Allo stesso tempo Twitter è il social che viene usato per commentare in tempo reale i dibattiti televisivi. E qui bisogna dire che Elly Schlein ha vinto il recente duello con Bonaccini nonostante quest’ultimo abbia fatto largo uso di Bot. Molto semplicemente perché il Bot, che è una estensione seriale di prese di posizione a favore di un candidato, non può essere originale, e quindi trascinante, quanto le prese di posizione dei sostenitori reali.
Elly Schlein ha quindi bucato lo schermo televisivo e Twitter sia come strumento di coesione identitaria e comportamentale, come riproposizione del modello classico di opinione pubblica, che come strumento di commento alla tv.
La differenza con il modello di riproduzione dell’identità di destra è palese: dove quest’ultimo attinge a una cultura meno politica, con l’uso rituale della danza, come rappresentazione simbolica dell’espulsione del diverso su TikTok, la formazione dell’identità di centrosinistra si esalta su Twitter in un uso del discorso pubblico più apertamente politico, più attento alle dinamiche dettagliate dell’informazione. Questo non significa che non ci siano ibridazioni tra questi modelli, e ce ne sono, solo che se vogliamo trovare un fondamento ultimo nelle due formazioni identitarie lo troviamo per il social cinese nella cultura di destra e in quello americano, che politicamente emerse nelle rivoluzioni arabe, per la cultura centrosinistra.
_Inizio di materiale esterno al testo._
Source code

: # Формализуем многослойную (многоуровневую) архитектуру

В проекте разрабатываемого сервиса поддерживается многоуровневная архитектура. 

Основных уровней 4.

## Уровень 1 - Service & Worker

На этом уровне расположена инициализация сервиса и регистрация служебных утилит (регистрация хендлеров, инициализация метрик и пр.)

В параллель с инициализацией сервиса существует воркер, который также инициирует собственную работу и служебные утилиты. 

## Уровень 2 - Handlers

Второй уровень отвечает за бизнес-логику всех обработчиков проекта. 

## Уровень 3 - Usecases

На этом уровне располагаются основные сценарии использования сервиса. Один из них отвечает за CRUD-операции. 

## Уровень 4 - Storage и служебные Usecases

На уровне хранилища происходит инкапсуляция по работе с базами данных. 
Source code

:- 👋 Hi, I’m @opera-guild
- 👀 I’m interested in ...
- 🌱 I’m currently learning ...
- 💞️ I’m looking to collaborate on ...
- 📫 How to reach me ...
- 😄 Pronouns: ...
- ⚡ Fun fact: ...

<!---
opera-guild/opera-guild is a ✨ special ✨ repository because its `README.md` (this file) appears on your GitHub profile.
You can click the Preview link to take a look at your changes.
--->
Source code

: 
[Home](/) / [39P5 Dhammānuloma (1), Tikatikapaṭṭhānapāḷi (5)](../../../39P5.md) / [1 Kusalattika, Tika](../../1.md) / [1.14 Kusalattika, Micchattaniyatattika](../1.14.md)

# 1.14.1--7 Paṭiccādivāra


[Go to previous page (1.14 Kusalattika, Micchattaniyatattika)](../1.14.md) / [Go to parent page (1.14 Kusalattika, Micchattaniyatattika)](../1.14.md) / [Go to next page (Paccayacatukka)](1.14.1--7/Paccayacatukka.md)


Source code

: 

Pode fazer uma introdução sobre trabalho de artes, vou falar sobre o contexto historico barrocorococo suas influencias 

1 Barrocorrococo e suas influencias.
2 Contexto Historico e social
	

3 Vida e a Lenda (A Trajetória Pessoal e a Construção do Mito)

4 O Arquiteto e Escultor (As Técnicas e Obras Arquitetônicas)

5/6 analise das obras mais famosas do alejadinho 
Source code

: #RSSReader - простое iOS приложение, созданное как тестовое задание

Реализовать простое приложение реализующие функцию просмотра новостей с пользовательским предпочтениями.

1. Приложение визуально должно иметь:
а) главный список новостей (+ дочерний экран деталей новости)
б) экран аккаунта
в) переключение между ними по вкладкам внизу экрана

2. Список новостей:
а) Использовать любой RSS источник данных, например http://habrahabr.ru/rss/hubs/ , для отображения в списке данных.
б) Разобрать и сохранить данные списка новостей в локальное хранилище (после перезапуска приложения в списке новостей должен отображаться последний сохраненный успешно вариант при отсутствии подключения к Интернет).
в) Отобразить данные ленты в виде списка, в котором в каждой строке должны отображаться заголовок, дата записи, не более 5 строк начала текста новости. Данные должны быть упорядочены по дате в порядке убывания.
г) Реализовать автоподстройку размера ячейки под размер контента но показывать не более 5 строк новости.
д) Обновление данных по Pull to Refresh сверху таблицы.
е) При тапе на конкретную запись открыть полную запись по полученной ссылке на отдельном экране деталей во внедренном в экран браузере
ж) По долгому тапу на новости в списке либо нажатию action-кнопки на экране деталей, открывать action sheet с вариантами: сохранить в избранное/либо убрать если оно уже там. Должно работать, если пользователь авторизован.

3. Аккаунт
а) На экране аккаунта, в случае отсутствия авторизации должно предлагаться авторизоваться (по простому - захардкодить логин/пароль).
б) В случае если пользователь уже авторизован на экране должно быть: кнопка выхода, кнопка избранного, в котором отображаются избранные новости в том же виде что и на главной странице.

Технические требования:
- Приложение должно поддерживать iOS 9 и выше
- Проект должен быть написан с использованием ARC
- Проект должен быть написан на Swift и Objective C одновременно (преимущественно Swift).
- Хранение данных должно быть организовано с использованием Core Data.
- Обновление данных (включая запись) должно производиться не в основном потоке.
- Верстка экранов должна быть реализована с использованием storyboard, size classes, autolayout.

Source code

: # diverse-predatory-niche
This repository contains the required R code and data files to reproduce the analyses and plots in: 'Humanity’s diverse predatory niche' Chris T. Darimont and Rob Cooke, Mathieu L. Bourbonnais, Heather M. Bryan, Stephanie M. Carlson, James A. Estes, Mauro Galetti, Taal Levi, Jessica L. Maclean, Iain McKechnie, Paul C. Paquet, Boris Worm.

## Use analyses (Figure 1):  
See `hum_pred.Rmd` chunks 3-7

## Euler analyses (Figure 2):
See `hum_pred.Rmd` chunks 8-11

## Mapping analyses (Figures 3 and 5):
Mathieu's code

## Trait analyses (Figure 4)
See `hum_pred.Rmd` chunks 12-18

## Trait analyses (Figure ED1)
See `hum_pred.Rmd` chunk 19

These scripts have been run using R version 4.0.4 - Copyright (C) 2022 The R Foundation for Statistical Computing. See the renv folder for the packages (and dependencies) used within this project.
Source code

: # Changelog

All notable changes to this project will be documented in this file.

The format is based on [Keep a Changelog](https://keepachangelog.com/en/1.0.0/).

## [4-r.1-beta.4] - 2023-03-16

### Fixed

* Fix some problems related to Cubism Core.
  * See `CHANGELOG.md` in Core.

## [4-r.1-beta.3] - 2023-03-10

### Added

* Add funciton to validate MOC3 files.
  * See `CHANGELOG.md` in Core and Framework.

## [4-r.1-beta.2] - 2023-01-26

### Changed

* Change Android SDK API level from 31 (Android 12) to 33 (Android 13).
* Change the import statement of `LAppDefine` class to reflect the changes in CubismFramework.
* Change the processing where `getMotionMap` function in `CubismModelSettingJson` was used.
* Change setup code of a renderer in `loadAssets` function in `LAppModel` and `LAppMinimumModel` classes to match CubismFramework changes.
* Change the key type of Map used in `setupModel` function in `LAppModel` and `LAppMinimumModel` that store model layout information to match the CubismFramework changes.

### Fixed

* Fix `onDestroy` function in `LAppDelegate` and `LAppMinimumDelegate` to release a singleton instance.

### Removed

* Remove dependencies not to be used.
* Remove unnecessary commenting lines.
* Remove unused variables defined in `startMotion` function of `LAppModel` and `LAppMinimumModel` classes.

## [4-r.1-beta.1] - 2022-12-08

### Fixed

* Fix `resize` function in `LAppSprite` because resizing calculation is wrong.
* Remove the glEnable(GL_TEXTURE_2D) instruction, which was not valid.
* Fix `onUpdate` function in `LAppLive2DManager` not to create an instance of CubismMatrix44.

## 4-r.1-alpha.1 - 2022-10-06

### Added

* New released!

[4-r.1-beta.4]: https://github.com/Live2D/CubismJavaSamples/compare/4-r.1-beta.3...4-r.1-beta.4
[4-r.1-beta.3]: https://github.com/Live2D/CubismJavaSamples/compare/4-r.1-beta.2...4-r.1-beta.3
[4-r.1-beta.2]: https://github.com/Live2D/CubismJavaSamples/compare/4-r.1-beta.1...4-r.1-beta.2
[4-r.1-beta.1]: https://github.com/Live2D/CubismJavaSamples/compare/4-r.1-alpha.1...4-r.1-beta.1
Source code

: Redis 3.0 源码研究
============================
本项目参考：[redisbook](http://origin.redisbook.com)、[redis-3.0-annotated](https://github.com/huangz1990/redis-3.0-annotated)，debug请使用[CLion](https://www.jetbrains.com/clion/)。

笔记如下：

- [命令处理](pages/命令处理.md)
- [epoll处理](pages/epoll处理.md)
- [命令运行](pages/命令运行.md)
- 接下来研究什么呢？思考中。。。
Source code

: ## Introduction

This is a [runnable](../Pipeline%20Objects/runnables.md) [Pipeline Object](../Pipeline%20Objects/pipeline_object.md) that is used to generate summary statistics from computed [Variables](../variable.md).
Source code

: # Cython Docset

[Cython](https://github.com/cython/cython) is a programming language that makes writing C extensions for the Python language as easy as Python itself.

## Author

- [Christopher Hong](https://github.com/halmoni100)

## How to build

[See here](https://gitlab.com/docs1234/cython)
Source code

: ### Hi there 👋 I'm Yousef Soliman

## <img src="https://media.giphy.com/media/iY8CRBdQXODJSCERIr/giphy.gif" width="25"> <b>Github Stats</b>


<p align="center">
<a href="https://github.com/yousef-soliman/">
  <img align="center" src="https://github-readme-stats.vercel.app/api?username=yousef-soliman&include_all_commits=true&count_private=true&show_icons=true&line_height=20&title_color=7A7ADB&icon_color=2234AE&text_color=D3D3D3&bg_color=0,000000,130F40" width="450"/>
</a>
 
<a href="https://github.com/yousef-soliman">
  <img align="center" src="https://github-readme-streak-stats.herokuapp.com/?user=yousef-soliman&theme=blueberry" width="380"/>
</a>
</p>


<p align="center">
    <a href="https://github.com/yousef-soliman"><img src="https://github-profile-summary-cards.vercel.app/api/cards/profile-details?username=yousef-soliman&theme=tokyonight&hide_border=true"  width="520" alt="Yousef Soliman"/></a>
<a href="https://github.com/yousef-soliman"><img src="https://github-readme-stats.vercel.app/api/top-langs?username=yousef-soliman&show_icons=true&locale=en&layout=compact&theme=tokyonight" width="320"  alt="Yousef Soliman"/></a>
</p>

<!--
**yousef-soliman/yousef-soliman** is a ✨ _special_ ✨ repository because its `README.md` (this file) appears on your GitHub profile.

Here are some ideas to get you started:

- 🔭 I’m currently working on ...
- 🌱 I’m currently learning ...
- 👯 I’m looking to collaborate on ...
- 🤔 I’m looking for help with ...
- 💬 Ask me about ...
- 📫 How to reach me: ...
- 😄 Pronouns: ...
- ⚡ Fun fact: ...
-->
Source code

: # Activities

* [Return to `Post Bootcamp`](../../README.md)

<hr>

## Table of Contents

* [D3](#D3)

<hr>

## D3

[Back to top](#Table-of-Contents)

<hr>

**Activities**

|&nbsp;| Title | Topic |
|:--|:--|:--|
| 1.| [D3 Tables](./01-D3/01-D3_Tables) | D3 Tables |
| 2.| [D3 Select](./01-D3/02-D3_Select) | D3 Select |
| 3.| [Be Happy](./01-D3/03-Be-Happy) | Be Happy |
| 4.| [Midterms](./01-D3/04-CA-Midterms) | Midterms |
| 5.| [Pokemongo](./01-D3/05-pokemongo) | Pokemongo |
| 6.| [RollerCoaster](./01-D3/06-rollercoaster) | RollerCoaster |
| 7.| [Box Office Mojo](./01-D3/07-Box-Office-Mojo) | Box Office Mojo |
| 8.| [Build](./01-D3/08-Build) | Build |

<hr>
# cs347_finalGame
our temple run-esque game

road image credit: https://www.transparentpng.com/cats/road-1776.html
Quali ceti sociali riempiono le strutture rilevate da questa antropologia digitale? Gli stessi per destra e centrosinistra dal ceto medio, alle classi subalterne, ai nuovi poveri ai ceti medio-alti. L’egemonia di un social utilizzato, piuttosto che l’altro, serve per capire dove stanno i confini antropologico-politici di un paese che appare nettamente spaccato come una mela, in ogni ceto sociale, come accaduto durante la recente polarizzazione Lula-Bolsonaro. Del resto tra destra e centrosinistra è diversa anche la valorizzazione dello spazio: più utilizzato a destra lo spazio postpolitico (la rappresentazione digitale di salotti, palestre, discoteche) mentre il centrosinistra tende a esaltare la presenza nella piazza classica (come recentemente a Firenze).
Definito questo confine, tra TikTok e Twitter, tra luogo postpolitico e piazza, si capisce dove si trovino comportamenti, lotta per il potere, dimensione simbolica, distribuzione della ricchezza, rituali e modalità di partecipazione di massa. Una nuova antropologia politica è in corso, indubbiamente, in una società che è statica solo per i distratti.